Finalmente, se decidió y se aproximó a ese objeto tan extraño que el temor desembocó en un grito ahogado. Todo se transformó en confusión y hastío. Los latidos de su corazón repercutieron en temblores que no le permitían respirar. En un arrebato, tomó el anillo y lo introdujo en su dedo que se movía al compás de su corazón. Abrió muy grande la boca cuando observó que el objeto no se iluminaba pero pudo escuchar claramente las doce campanadas de la iglesia que estaba a diez cuadras. El teñir reproducía el Himno a la Alegría y el anillo comenzó a latir como si fuera un corazón en miniatura. Se movía como si fuera un órgano humano. Nadia bailaba con una figura vacía. Su paroxismo terminó cuando sonaron los golpes en la puerta de su casa. Se acercó temblorosa porque pensaba que la policía iba a detenerla por la muerte de Roberto.

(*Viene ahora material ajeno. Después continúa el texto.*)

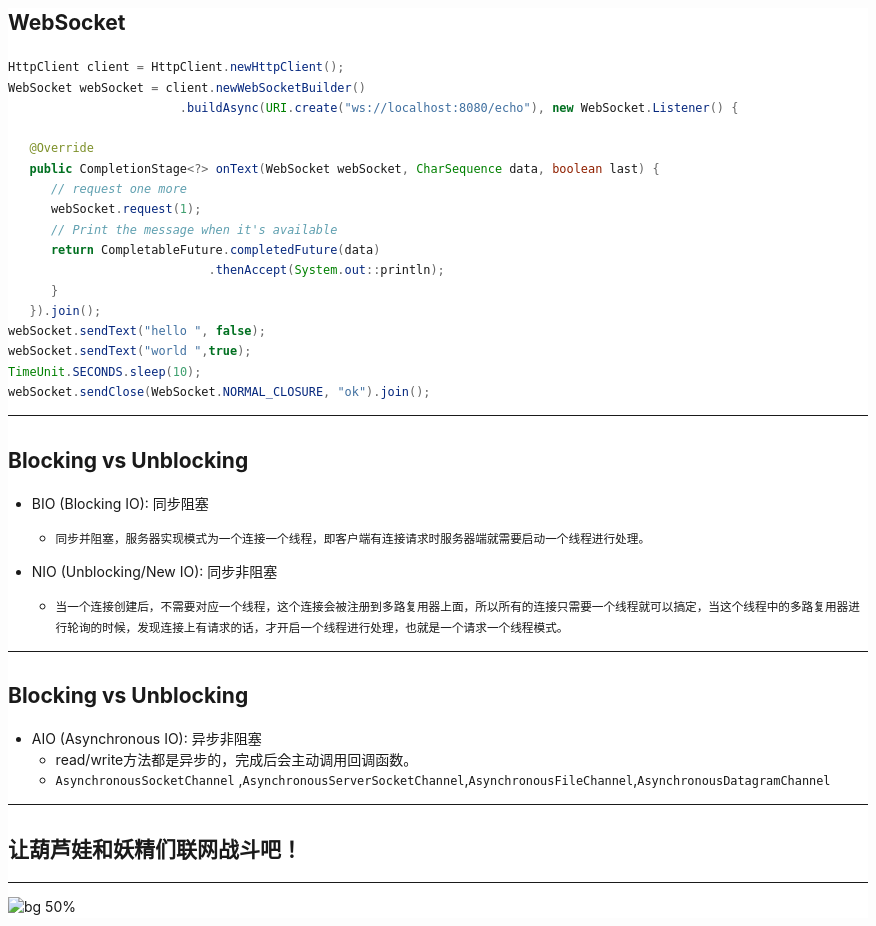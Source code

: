 ## WebSocket

```java
HttpClient client = HttpClient.newHttpClient();
WebSocket webSocket = client.newWebSocketBuilder()
                        .buildAsync(URI.create("ws://localhost:8080/echo"), new WebSocket.Listener() {
                      
   @Override
   public CompletionStage<?> onText(WebSocket webSocket, CharSequence data, boolean last) {
      // request one more
      webSocket.request(1);
      // Print the message when it's available
      return CompletableFuture.completedFuture(data)
                            .thenAccept(System.out::println);
      }
   }).join();
webSocket.sendText("hello ", false);
webSocket.sendText("world ",true);
TimeUnit.SECONDS.sleep(10);
webSocket.sendClose(WebSocket.NORMAL_CLOSURE, "ok").join(); 
```
---

## Blocking vs Unblocking

- BIO (Blocking IO): 同步阻塞
  + <small>同步并阻塞，服务器实现模式为一个连接一个线程，即客户端有连接请求时服务器端就需要启动一个线程进行处理。</small>

- NIO (Unblocking/New IO): 同步非阻塞
  + <small>当一个连接创建后，不需要对应一个线程，这个连接会被注册到多路复用器上面，所以所有的连接只需要一个线程就可以搞定，当这个线程中的多路复用器进行轮询的时候，发现连接上有请求的话，才开启一个线程进行处理，也就是一个请求一个线程模式。</small>

---

## Blocking vs Unblocking

- AIO (Asynchronous IO): 异步非阻塞
  + read/write方法都是异步的，完成后会主动调用回调函数。
  + <code>AsynchronousSocketChannel</code> ,<code>AsynchronousServerSocketChannel</code>,<code>AsynchronousFileChannel</code>,<code>AsynchronousDatagramChannel</code>


---


## 让葫芦娃和妖精们联网战斗吧！

---

![bg 50%](images/happy.png)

La tensión era insoportable. Abrió raudamente la puerta y lo que vio fue tan sorprendente que la risa la shockeo durante varios segundos. El ruido estridente contagió a su hijo que estaba parado frente a ella, mirándola con un amor que se reflejaba en cada poro de su piel. En medio de su euforia, corrió a los brazos del pequeño Abel. Se arrodilló y lo abrazó tan fuerte que parecía que iba a quebrar esos huesecillos frágiles. Se miraron a los ojos y ella apenas pudo decir algo:
-No puede ser…
El pequeño la besó y le dijo al oído:
-Mamá, te extrañé mucho…
No se dieron cuenta que el anillo comenzó a brillar con una luz que iluminó todo el barrio.